Goal of the exercise: Each of the lines below must be restated exactly.

Collection entries
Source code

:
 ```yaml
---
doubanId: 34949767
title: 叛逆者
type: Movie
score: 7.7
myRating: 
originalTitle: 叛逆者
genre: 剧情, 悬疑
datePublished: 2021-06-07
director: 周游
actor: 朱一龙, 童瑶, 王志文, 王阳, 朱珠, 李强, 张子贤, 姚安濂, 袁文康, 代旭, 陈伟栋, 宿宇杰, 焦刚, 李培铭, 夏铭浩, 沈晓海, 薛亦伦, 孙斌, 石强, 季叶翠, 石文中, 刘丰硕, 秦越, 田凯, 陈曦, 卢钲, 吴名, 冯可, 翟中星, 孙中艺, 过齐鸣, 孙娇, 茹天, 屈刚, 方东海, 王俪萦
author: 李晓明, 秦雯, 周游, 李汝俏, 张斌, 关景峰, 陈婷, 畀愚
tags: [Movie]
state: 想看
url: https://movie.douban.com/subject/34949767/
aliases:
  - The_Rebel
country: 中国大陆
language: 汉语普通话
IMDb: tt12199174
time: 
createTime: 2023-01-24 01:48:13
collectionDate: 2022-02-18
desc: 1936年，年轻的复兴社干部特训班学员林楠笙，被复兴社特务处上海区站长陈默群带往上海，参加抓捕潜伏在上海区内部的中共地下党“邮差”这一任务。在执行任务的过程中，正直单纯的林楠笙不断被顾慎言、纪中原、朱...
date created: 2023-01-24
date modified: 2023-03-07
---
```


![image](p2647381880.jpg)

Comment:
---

Answer section:
Source code

:
 ```yaml
---
doubanId: 34949767
title: 叛逆者
type: Movie
score: 7.7
myRating: 
originalTitle: 叛逆者
genre: 剧情, 悬疑
datePublished: 2021-06-07
director: 周游
actor: 朱一龙, 童瑶, 王志文, 王阳, 朱珠, 李强, 张子贤, 姚安濂, 袁文康, 代旭, 陈伟栋, 宿宇杰, 焦刚, 李培铭, 夏铭浩, 沈晓海, 薛亦伦, 孙斌, 石强, 季叶翠, 石文中, 刘丰硕, 秦越, 田凯, 陈曦, 卢钲, 吴名, 冯可, 翟中星, 孙中艺, 过齐鸣, 孙娇, 茹天, 屈刚, 方东海, 王俪萦
author: 李晓明, 秦雯, 周游, 李汝俏, 张斌, 关景峰, 陈婷, 畀愚
tags: [Movie]
state: 想看
url: https://movie.douban.com/subject/34949767/
aliases:
  - The_Rebel
country: 中国大陆
language: 汉语普通话
IMDb: tt12199174
time: 
createTime: 2023-01-24 01:48:13
collectionDate: 2022-02-18
desc: 1936年，年轻的复兴社干部特训班学员林楠笙，被复兴社特务处上海区站长陈默群带往上海，参加抓捕潜伏在上海区内部的中共地下党“邮差”这一任务。在执行任务的过程中，正直单纯的林楠笙不断被顾慎言、纪中原、朱...
date created: 2023-01-24
date modified: 2023-03-07
---
```


![image](p2647381880.jpg)

Comment:
---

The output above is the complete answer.